• TASK BRIEF
Write out each record exactly as it stands. No pictures belong in the copy.

═════ PROVIDED DATA ═════

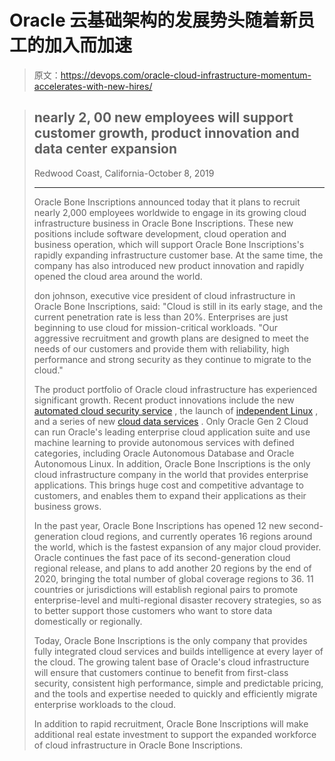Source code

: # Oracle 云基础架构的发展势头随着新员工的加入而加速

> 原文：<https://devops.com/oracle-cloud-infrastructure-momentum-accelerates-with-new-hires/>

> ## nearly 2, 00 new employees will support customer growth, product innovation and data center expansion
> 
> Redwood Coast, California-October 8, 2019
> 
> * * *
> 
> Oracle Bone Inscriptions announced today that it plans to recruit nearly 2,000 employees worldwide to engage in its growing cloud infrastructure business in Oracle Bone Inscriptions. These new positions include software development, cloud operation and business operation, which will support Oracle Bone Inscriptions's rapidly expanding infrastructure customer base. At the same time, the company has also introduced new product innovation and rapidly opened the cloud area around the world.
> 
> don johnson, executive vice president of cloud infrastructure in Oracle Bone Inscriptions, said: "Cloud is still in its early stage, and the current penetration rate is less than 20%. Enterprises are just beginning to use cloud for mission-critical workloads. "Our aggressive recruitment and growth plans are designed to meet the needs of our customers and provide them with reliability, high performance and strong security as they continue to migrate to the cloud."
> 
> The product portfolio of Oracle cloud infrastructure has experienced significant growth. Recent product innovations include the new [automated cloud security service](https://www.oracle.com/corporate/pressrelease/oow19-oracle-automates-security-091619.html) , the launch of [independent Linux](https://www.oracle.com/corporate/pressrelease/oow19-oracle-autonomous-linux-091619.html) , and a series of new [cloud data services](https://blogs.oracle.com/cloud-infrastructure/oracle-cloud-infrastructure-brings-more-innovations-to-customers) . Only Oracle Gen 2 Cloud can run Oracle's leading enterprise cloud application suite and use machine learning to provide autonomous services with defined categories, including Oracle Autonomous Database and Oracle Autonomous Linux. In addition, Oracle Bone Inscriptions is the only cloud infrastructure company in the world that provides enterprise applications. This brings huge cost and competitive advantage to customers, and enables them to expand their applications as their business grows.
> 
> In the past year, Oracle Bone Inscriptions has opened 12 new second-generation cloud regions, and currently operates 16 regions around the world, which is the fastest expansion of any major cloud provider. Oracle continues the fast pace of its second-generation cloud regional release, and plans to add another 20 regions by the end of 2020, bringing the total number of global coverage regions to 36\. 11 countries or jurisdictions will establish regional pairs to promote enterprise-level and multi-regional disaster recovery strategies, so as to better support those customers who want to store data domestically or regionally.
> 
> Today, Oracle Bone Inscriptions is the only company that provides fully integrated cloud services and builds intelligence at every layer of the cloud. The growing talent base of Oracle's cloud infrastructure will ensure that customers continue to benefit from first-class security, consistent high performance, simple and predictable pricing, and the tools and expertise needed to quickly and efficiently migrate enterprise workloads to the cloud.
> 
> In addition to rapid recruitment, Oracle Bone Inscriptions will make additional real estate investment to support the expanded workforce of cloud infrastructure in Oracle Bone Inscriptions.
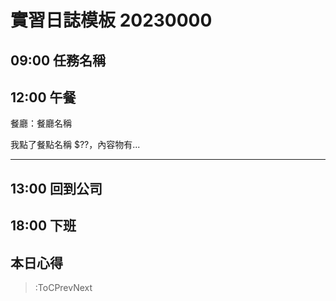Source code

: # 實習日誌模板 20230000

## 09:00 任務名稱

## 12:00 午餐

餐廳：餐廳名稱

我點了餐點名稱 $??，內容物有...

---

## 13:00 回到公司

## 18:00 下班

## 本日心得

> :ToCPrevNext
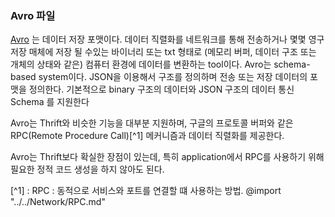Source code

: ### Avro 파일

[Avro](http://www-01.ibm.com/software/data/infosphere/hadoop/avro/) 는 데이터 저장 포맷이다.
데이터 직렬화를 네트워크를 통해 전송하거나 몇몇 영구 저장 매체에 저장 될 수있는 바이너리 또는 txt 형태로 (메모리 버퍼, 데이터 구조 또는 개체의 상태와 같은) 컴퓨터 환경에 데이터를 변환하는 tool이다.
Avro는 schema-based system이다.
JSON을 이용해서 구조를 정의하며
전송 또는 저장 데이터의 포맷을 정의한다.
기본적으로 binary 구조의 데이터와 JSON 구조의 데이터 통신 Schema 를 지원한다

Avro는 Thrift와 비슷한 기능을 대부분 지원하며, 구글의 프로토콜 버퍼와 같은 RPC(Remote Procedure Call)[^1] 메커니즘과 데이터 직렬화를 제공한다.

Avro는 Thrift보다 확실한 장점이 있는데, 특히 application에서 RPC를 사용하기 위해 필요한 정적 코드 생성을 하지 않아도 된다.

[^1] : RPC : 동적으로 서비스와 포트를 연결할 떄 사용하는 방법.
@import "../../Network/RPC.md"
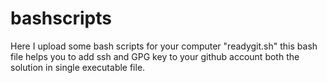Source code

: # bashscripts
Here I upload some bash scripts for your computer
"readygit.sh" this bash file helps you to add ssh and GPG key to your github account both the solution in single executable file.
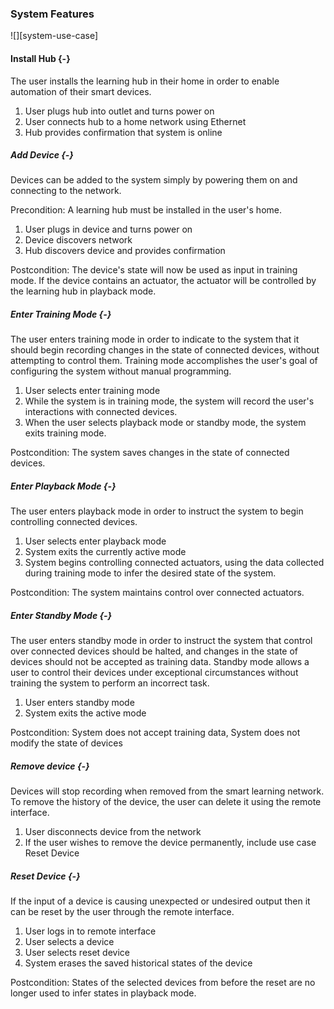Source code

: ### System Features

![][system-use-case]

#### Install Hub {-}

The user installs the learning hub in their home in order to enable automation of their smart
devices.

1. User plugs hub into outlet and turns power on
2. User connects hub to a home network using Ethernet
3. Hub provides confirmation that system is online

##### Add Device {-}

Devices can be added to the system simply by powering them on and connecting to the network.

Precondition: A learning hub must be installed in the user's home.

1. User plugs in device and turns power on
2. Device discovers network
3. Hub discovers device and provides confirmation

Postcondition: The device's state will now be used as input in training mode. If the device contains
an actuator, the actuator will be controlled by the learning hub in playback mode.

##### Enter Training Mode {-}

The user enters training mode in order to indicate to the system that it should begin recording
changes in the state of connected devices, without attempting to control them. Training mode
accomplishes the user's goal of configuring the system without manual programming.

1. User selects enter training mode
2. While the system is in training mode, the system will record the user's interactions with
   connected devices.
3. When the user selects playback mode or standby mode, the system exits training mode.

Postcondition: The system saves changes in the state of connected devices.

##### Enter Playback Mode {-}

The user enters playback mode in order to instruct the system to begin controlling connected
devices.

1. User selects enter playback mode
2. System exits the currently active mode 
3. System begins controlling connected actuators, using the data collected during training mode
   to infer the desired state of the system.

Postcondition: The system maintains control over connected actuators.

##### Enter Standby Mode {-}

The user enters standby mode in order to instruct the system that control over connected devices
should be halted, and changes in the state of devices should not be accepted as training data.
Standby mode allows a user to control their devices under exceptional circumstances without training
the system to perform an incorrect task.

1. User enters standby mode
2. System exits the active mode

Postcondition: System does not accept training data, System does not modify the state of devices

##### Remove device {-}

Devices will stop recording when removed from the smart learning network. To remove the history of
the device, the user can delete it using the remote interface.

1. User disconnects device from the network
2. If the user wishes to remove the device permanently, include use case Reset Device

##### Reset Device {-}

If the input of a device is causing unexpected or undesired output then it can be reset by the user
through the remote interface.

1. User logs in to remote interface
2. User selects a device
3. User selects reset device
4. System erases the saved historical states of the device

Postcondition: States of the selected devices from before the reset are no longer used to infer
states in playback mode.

═════

• OUTPUT FOR THIS EXERCISE
Source code

: # Oracle 云基础架构的发展势头随着新员工的加入而加速

> 原文：<https://devops.com/oracle-cloud-infrastructure-momentum-accelerates-with-new-hires/>

> ## nearly 2, 00 new employees will support customer growth, product innovation and data center expansion
> 
> Redwood Coast, California-October 8, 2019
> 
> * * *
> 
> Oracle Bone Inscriptions announced today that it plans to recruit nearly 2,000 employees worldwide to engage in its growing cloud infrastructure business in Oracle Bone Inscriptions. These new positions include software development, cloud operation and business operation, which will support Oracle Bone Inscriptions's rapidly expanding infrastructure customer base. At the same time, the company has also introduced new product innovation and rapidly opened the cloud area around the world.
> 
> don johnson, executive vice president of cloud infrastructure in Oracle Bone Inscriptions, said: "Cloud is still in its early stage, and the current penetration rate is less than 20%. Enterprises are just beginning to use cloud for mission-critical workloads. "Our aggressive recruitment and growth plans are designed to meet the needs of our customers and provide them with reliability, high performance and strong security as they continue to migrate to the cloud."
> 
> The product portfolio of Oracle cloud infrastructure has experienced significant growth. Recent product innovations include the new [automated cloud security service](https://www.oracle.com/corporate/pressrelease/oow19-oracle-automates-security-091619.html) , the launch of [independent Linux](https://www.oracle.com/corporate/pressrelease/oow19-oracle-autonomous-linux-091619.html) , and a series of new [cloud data services](https://blogs.oracle.com/cloud-infrastructure/oracle-cloud-infrastructure-brings-more-innovations-to-customers) . Only Oracle Gen 2 Cloud can run Oracle's leading enterprise cloud application suite and use machine learning to provide autonomous services with defined categories, including Oracle Autonomous Database and Oracle Autonomous Linux. In addition, Oracle Bone Inscriptions is the only cloud infrastructure company in the world that provides enterprise applications. This brings huge cost and competitive advantage to customers, and enables them to expand their applications as their business grows.
> 
> In the past year, Oracle Bone Inscriptions has opened 12 new second-generation cloud regions, and currently operates 16 regions around the world, which is the fastest expansion of any major cloud provider. Oracle continues the fast pace of its second-generation cloud regional release, and plans to add another 20 regions by the end of 2020, bringing the total number of global coverage regions to 36\. 11 countries or jurisdictions will establish regional pairs to promote enterprise-level and multi-regional disaster recovery strategies, so as to better support those customers who want to store data domestically or regionally.
> 
> Today, Oracle Bone Inscriptions is the only company that provides fully integrated cloud services and builds intelligence at every layer of the cloud. The growing talent base of Oracle's cloud infrastructure will ensure that customers continue to benefit from first-class security, consistent high performance, simple and predictable pricing, and the tools and expertise needed to quickly and efficiently migrate enterprise workloads to the cloud.
> 
> In addition to rapid recruitment, Oracle Bone Inscriptions will make additional real estate investment to support the expanded workforce of cloud infrastructure in Oracle Bone Inscriptions.
Source code

: # 實習日誌模板 20230000

## 09:00 任務名稱

## 12:00 午餐

餐廳：餐廳名稱

我點了餐點名稱 $??，內容物有...

---

## 13:00 回到公司

## 18:00 下班

## 本日心得

> :ToCPrevNext
Source code

: ### Avro 파일

[Avro](http://www-01.ibm.com/software/data/infosphere/hadoop/avro/) 는 데이터 저장 포맷이다.
데이터 직렬화를 네트워크를 통해 전송하거나 몇몇 영구 저장 매체에 저장 될 수있는 바이너리 또는 txt 형태로 (메모리 버퍼, 데이터 구조 또는 개체의 상태와 같은) 컴퓨터 환경에 데이터를 변환하는 tool이다.
Avro는 schema-based system이다.
JSON을 이용해서 구조를 정의하며
전송 또는 저장 데이터의 포맷을 정의한다.
기본적으로 binary 구조의 데이터와 JSON 구조의 데이터 통신 Schema 를 지원한다

Avro는 Thrift와 비슷한 기능을 대부분 지원하며, 구글의 프로토콜 버퍼와 같은 RPC(Remote Procedure Call)[^1] 메커니즘과 데이터 직렬화를 제공한다.

Avro는 Thrift보다 확실한 장점이 있는데, 특히 application에서 RPC를 사용하기 위해 필요한 정적 코드 생성을 하지 않아도 된다.

[^1] : RPC : 동적으로 서비스와 포트를 연결할 떄 사용하는 방법.
@import "../../Network/RPC.md"
Source code

: # bashscripts
Here I upload some bash scripts for your computer
"readygit.sh" this bash file helps you to add ssh and GPG key to your github account both the solution in single executable file.
Source code

: ### System Features

![][system-use-case]

#### Install Hub {-}

The user installs the learning hub in their home in order to enable automation of their smart
devices.

1. User plugs hub into outlet and turns power on
2. User connects hub to a home network using Ethernet
3. Hub provides confirmation that system is online

##### Add Device {-}

Devices can be added to the system simply by powering them on and connecting to the network.

Precondition: A learning hub must be installed in the user's home.

1. User plugs in device and turns power on
2. Device discovers network
3. Hub discovers device and provides confirmation

Postcondition: The device's state will now be used as input in training mode. If the device contains
an actuator, the actuator will be controlled by the learning hub in playback mode.

##### Enter Training Mode {-}

The user enters training mode in order to indicate to the system that it should begin recording
changes in the state of connected devices, without attempting to control them. Training mode
accomplishes the user's goal of configuring the system without manual programming.

1. User selects enter training mode
2. While the system is in training mode, the system will record the user's interactions with
   connected devices.
3. When the user selects playback mode or standby mode, the system exits training mode.

Postcondition: The system saves changes in the state of connected devices.

##### Enter Playback Mode {-}

The user enters playback mode in order to instruct the system to begin controlling connected
devices.

1. User selects enter playback mode
2. System exits the currently active mode 
3. System begins controlling connected actuators, using the data collected during training mode
   to infer the desired state of the system.

Postcondition: The system maintains control over connected actuators.

##### Enter Standby Mode {-}

The user enters standby mode in order to instruct the system that control over connected devices
should be halted, and changes in the state of devices should not be accepted as training data.
Standby mode allows a user to control their devices under exceptional circumstances without training
the system to perform an incorrect task.

1. User enters standby mode
2. System exits the active mode

Postcondition: System does not accept training data, System does not modify the state of devices

##### Remove device {-}

Devices will stop recording when removed from the smart learning network. To remove the history of
the device, the user can delete it using the remote interface.

1. User disconnects device from the network
2. If the user wishes to remove the device permanently, include use case Reset Device

##### Reset Device {-}

If the input of a device is causing unexpected or undesired output then it can be reset by the user
through the remote interface.

1. User logs in to remote interface
2. User selects a device
3. User selects reset device
4. System erases the saved historical states of the device

Postcondition: States of the selected devices from before the reset are no longer used to infer
states in playback mode.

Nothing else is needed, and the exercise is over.